Voicing the Concerns of the Timid

I am exactly what the title suggests, A Girl Most Ordinary. I’m not special or particularly unique. I don’t push the envelope of society or challenge conventions. I nestle right in. Like the stereotypical Canadian, I am overly polite, and I don’t like confrontation. It makes me incredibly nervous to the point that my chest becomes splotchy. But I’m taking baby steps to get better at taking people’s comments in stride and with a generous heap of salt. 

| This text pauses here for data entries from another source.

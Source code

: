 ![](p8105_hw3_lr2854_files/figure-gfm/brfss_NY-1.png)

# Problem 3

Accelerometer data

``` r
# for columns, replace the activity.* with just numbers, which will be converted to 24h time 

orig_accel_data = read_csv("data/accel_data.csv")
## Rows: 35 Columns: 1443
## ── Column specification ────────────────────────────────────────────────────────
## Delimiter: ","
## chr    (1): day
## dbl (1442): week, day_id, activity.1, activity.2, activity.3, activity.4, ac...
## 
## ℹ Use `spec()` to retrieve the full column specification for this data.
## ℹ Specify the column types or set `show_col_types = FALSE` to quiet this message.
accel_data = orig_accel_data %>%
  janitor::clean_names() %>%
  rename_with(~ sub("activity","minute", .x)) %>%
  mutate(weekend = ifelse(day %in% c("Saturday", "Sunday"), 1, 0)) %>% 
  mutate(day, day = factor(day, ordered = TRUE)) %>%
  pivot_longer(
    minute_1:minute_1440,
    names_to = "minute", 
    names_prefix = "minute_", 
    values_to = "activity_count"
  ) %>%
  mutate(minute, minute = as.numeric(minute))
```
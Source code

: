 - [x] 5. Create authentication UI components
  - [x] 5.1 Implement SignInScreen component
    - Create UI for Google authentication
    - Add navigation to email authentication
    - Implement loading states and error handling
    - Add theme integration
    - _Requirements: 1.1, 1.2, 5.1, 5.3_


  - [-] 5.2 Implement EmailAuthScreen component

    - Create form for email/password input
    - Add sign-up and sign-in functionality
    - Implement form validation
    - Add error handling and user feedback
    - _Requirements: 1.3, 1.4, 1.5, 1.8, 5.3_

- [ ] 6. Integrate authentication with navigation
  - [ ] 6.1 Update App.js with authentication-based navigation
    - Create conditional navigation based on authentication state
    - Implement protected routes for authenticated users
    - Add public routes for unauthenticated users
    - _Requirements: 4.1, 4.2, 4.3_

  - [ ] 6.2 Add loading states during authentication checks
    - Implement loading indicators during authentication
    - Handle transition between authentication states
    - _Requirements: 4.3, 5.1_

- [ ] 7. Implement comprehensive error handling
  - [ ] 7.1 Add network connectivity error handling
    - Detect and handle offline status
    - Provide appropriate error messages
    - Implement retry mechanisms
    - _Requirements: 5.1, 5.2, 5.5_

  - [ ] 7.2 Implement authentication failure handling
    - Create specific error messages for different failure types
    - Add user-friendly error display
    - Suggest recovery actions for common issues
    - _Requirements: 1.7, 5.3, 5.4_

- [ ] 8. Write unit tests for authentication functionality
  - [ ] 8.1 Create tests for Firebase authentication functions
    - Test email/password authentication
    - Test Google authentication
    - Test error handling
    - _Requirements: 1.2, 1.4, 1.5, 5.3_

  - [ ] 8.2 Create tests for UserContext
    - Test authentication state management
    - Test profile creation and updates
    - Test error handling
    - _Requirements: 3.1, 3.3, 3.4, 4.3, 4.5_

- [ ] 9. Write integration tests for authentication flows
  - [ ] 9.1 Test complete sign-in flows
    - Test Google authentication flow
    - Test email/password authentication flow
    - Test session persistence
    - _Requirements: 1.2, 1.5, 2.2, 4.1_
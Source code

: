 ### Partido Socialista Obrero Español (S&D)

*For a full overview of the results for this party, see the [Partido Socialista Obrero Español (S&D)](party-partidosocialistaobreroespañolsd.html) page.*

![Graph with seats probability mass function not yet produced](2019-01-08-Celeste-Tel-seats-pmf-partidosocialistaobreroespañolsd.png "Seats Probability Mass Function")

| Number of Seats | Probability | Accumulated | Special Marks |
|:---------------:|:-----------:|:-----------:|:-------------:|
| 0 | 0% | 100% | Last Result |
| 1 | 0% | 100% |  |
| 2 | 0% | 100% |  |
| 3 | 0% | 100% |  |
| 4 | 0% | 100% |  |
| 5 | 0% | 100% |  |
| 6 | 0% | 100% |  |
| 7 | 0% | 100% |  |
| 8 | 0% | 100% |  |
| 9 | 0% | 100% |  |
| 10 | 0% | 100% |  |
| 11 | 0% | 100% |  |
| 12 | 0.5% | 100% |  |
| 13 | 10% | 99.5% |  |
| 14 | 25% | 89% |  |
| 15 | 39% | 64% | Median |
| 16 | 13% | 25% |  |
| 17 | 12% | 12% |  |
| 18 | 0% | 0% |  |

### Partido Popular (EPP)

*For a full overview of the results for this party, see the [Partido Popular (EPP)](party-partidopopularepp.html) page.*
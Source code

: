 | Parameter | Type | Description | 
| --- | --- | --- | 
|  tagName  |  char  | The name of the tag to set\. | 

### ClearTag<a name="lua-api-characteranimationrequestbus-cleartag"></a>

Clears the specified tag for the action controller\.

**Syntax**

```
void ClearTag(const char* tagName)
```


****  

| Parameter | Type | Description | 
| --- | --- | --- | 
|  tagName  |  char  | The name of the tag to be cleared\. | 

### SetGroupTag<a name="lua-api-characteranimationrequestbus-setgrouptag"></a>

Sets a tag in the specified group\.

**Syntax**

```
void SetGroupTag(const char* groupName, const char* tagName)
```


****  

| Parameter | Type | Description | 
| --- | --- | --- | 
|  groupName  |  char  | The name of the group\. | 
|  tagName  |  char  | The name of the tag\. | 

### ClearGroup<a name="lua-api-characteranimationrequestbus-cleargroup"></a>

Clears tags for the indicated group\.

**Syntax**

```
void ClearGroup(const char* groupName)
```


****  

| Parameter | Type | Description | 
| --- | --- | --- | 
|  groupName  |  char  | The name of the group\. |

Given how I generally respond to confrontation, I thought I would respond the same way to attacks on things I write online. So I originally started this blog with the idea of sharing my thoughts with impunity. In other words, anonymously. But. Here’s the thing. Anonymity is not credible. And, if I’m going to be a writer, I have to be willing to put my name along with my thoughts. And this year, I actually did it. I published an opinion piece in the UBC student newspaper about basic bitches and pumpkin spice lattes (you can read it here:Drinking Pumpkin Spice Lattes doesn’t make me basic or bitchy). I got a lot of shit for it. People told me it’s not a real problem (they have a point, I never said it was the biggest problem in the world), that I’m a terrible human being for writing it, I suck at writing and am a ditsy idiot (one person actually wondered how I could be in fourth-year English at UBC and be so dumb – nice right). I handled these surprisingly well actually, much to my own surprise. On the flip side of the haters online, my piece was also very well received – it got something like 550 likes on Facebook, just saying – and that’s the piece people remember me for. I’ve had lots of people I haven’t seen in years say that they saw my article, and that’s the one they’re referring to. So maybe sharing my thoughts is about taking the good with the bad. Pluralistic ignorance tells me I’m not the only one with these thoughts.

Ideally, I want my posts to inspire debates. Let me clarify that by debates I don’t mean brazen personal insults. Disagree with me all you want and let’s start a dialogue. Realistically, it’ll be my mom who reads this and maybe a handful of friends, but whatever. You gotta start somewhere right? Right.

So, here I am, voicing the concerns of the timid. Maybe I’ll become less timid as I do this more, who knows. Guess we’ll have to see.